Exercise prompt: Every line in the entries where "profiles" is found should be copied.

Records to use:
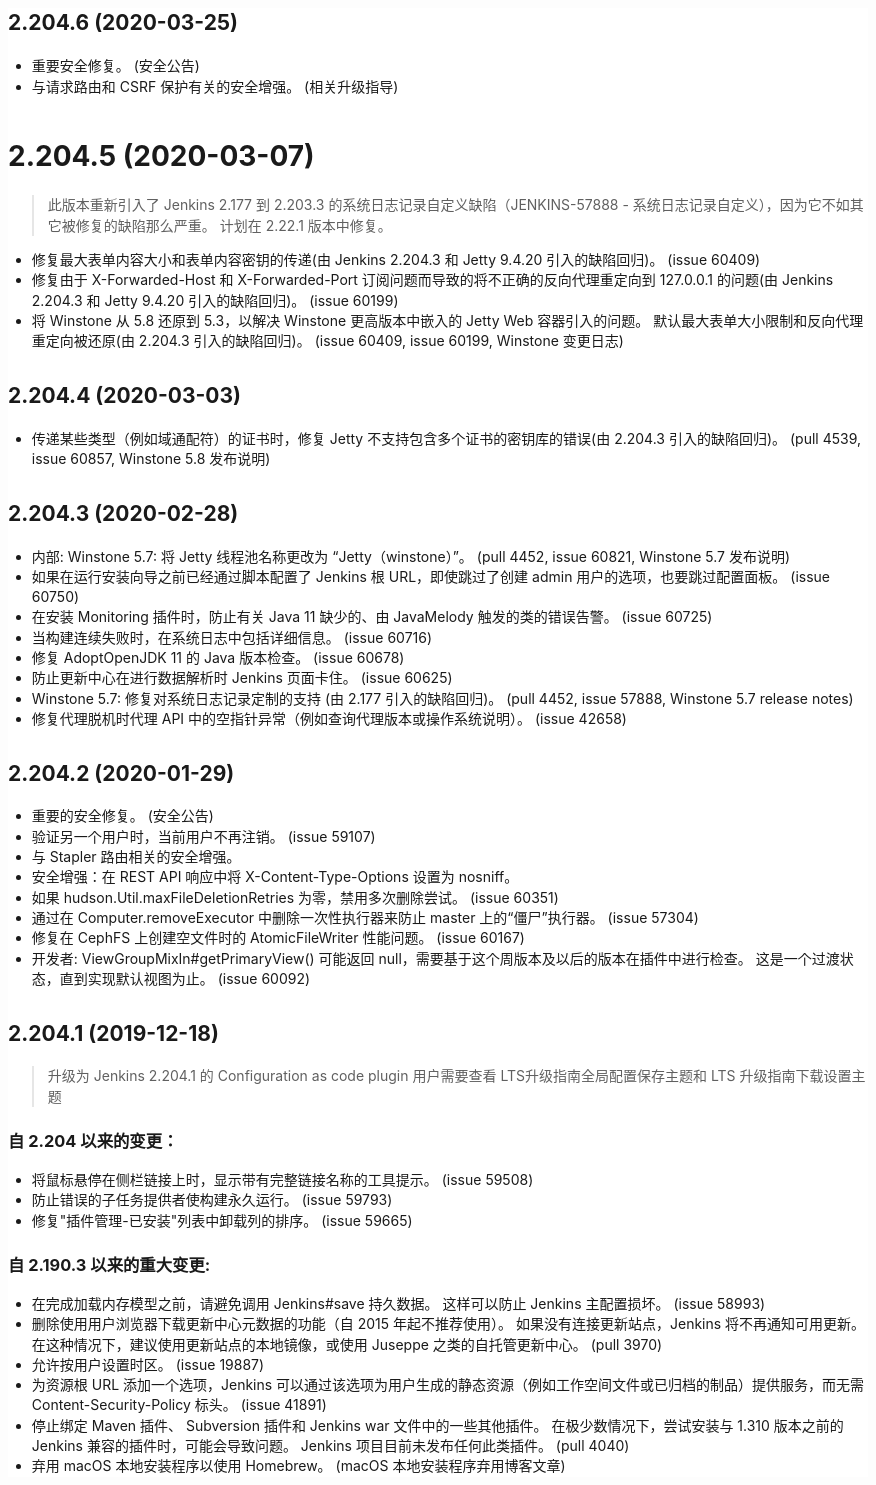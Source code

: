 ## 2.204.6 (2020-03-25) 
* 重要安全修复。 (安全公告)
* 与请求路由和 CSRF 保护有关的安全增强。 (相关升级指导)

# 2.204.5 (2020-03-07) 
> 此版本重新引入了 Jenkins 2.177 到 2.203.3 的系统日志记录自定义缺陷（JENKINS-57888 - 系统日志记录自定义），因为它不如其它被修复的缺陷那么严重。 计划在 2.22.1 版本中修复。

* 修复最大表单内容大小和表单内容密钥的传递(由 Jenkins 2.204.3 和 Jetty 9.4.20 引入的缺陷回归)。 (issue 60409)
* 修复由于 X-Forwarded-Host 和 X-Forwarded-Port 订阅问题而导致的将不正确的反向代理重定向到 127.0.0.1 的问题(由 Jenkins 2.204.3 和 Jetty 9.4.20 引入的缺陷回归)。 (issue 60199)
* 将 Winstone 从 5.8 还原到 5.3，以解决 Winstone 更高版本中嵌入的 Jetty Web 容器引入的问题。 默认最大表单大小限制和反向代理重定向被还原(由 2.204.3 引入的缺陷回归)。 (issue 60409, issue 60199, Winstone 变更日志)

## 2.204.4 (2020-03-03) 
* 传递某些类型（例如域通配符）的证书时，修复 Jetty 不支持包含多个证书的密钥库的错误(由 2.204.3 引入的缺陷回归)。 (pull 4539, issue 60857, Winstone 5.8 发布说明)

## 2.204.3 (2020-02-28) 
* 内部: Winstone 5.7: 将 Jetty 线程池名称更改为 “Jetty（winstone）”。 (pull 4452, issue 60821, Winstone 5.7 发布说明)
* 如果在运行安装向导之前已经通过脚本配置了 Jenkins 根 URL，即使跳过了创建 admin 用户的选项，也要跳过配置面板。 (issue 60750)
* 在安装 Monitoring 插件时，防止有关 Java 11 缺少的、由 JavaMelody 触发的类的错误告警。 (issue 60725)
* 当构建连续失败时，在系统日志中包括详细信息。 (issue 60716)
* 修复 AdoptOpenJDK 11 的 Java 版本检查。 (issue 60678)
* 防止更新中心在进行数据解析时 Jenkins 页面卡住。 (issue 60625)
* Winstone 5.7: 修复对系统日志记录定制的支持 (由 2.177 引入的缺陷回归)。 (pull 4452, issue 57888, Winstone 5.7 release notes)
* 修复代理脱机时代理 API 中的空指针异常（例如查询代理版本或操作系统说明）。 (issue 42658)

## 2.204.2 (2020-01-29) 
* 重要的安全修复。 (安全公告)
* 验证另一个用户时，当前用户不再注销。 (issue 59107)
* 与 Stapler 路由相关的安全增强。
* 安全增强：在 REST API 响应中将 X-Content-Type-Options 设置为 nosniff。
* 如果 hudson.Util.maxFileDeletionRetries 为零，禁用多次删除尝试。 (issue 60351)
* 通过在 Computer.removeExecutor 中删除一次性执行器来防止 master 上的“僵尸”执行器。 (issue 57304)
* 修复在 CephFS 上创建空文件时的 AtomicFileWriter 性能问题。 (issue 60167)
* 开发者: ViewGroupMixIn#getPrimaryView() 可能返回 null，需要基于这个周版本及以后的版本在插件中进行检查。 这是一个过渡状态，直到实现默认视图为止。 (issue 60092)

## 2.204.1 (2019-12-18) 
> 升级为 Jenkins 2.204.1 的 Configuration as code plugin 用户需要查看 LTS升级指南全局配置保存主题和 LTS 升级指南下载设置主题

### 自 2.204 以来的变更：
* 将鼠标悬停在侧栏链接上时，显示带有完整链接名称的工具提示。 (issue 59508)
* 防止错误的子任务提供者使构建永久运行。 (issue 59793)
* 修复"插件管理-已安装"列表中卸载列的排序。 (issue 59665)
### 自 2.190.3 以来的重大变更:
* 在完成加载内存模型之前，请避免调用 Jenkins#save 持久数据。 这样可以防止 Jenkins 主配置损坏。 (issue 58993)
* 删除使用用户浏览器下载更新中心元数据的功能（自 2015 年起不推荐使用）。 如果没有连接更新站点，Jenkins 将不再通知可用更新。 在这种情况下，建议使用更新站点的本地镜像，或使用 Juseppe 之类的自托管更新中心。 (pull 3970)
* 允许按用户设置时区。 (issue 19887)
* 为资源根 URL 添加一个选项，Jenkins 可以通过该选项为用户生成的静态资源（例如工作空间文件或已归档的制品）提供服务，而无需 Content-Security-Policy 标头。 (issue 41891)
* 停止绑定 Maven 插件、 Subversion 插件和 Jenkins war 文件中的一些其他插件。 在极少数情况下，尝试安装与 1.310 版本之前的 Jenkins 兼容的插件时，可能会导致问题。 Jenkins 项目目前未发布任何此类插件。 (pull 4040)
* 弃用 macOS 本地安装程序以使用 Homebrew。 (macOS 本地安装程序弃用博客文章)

...

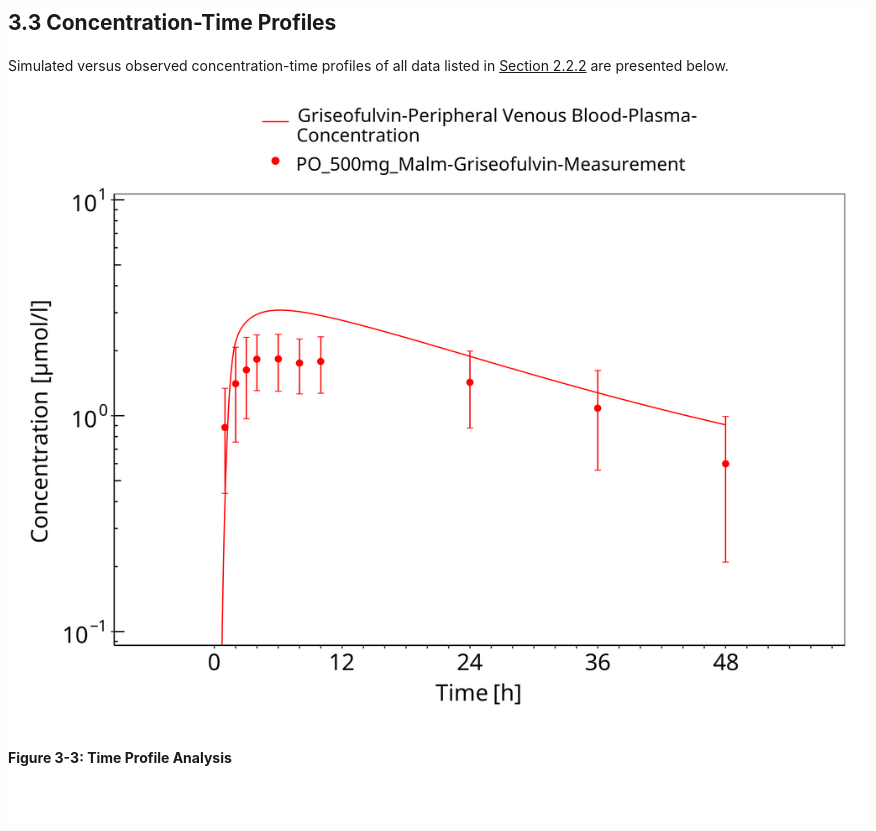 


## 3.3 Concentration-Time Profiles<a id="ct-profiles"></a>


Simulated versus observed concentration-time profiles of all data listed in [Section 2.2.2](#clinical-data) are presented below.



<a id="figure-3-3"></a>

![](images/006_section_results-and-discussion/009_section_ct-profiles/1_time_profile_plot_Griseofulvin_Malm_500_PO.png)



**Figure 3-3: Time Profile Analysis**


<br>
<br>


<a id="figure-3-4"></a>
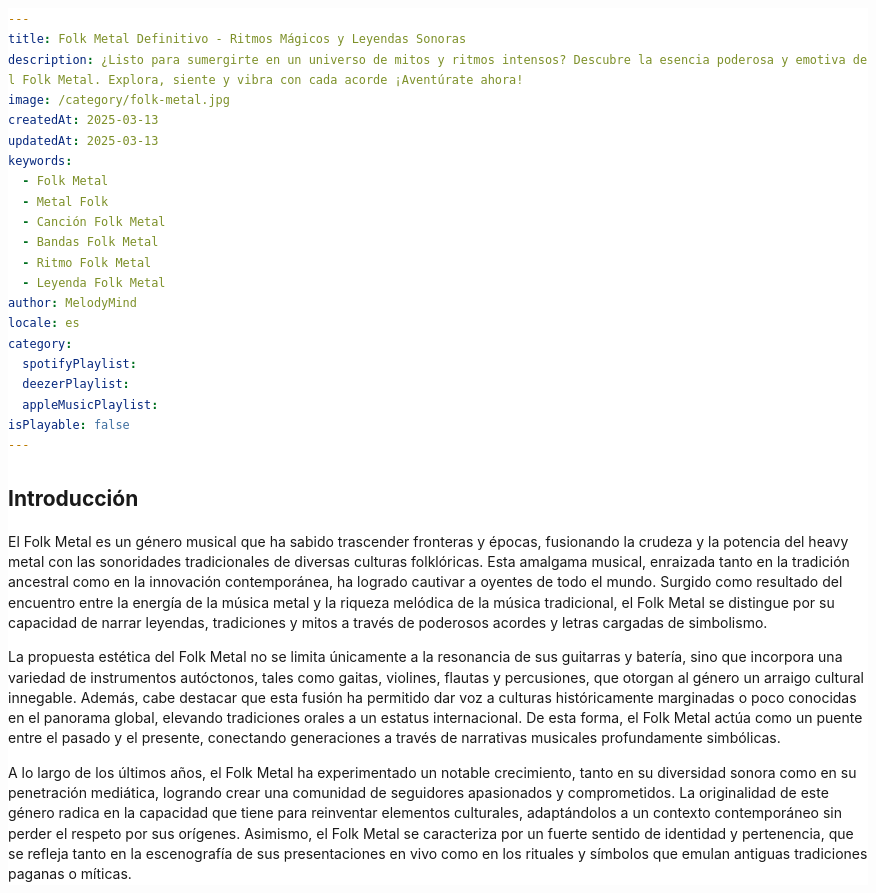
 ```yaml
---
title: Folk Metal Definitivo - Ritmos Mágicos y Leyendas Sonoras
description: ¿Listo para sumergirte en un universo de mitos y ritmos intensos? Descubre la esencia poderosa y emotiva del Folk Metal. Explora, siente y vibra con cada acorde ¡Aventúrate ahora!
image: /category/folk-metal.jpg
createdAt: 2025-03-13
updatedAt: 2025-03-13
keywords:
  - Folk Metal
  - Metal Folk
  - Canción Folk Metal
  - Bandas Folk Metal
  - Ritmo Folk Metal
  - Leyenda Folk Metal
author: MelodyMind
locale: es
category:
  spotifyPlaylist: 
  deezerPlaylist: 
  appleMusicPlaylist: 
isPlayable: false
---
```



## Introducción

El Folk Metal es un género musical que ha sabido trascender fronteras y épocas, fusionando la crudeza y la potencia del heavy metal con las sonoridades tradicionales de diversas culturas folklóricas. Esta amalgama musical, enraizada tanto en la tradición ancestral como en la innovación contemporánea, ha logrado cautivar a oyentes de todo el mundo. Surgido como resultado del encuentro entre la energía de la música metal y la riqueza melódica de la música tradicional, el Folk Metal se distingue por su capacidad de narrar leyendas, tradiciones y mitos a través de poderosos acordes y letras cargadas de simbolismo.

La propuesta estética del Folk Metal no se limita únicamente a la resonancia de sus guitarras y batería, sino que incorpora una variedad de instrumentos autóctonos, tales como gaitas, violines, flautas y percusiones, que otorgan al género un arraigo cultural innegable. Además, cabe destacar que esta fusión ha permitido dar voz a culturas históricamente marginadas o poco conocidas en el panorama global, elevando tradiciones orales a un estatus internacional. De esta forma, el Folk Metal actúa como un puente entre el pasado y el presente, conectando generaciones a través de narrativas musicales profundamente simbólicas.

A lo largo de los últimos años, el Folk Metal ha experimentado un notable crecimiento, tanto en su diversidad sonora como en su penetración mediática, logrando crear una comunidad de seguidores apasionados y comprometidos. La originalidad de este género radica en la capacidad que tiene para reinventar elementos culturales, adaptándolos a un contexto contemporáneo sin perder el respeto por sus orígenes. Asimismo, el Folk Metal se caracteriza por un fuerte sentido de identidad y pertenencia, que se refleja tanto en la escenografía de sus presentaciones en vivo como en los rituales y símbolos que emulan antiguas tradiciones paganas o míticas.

==

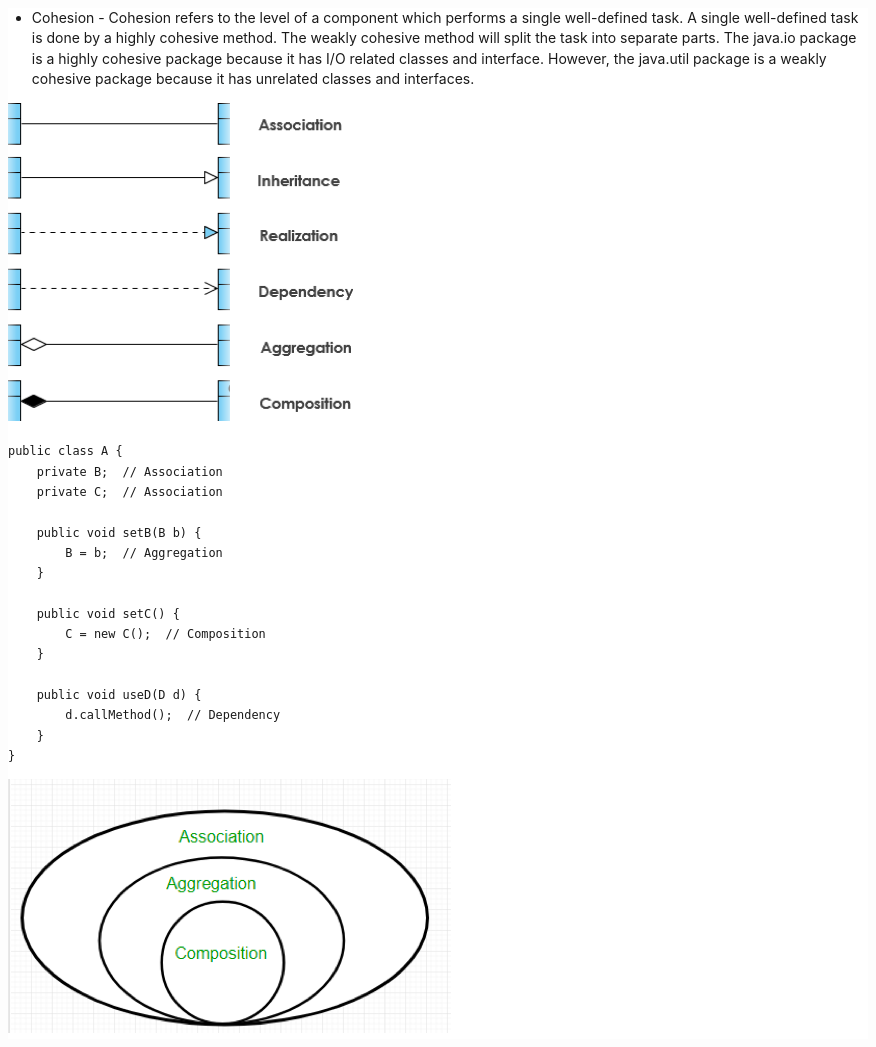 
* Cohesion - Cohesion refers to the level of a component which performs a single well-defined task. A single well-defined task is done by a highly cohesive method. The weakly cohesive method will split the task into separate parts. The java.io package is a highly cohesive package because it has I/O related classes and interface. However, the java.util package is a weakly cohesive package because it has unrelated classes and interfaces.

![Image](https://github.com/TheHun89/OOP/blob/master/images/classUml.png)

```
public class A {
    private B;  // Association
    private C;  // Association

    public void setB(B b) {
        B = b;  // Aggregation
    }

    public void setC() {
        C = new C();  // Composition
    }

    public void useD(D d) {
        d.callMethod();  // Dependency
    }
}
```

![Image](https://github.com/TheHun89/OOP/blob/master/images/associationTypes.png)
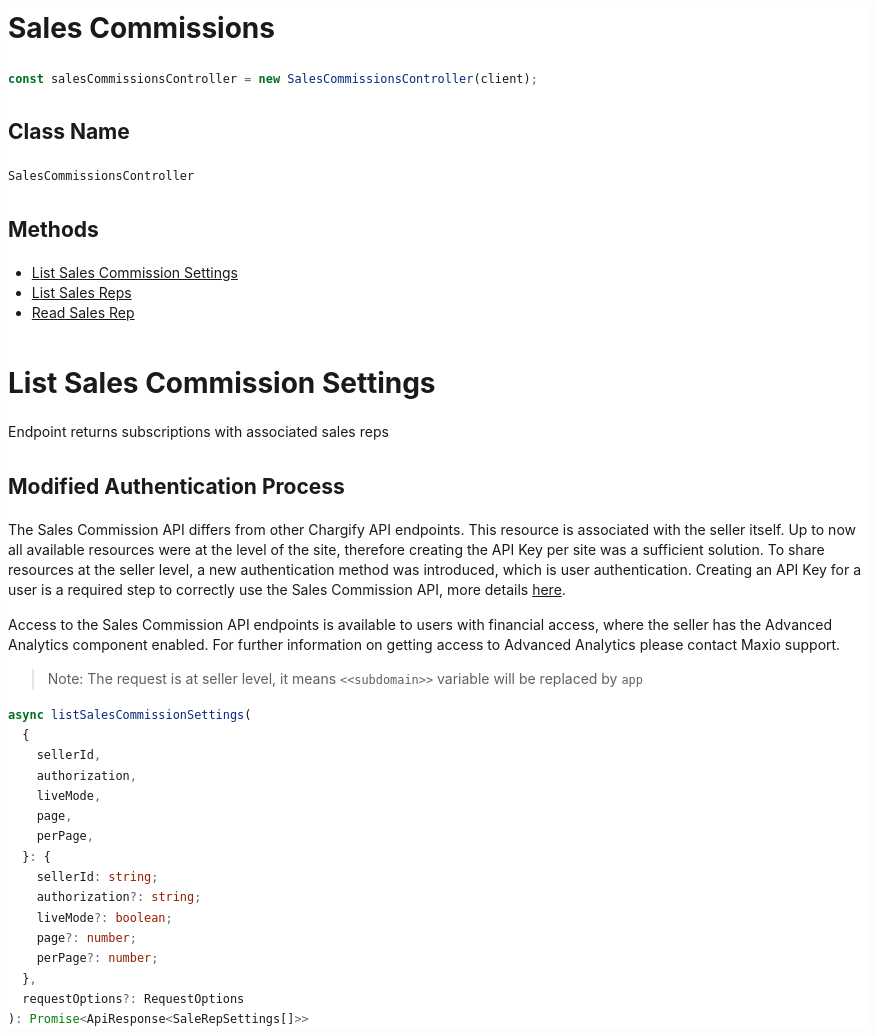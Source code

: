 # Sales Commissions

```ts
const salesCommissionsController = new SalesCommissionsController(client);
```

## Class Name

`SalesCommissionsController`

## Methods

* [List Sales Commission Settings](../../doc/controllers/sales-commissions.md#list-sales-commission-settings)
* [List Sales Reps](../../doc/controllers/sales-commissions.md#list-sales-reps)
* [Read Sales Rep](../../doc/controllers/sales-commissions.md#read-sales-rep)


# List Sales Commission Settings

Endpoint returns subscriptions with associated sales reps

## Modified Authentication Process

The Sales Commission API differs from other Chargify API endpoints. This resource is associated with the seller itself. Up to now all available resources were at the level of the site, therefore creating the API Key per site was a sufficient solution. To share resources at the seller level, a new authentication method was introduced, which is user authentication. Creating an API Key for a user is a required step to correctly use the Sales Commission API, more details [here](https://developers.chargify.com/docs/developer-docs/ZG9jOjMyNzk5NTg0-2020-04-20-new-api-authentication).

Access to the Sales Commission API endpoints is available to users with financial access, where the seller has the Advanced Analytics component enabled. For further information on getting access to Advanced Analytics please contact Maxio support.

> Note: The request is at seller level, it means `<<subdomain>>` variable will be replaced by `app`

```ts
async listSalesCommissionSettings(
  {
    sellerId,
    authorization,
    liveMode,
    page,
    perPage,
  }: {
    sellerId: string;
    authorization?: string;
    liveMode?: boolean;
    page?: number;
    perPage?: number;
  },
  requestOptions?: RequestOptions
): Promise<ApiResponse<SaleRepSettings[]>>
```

Completed task:
## 3.3 Concentration-Time Profiles<a id="ct-profiles"></a>
Simulated versus observed concentration-time profiles of all data listed in [Section 2.2.2](#clinical-data) are presented below.
![](images/006_section_results-and-discussion/009_section_ct-profiles/1_time_profile_plot_Griseofulvin_Malm_500_PO.png)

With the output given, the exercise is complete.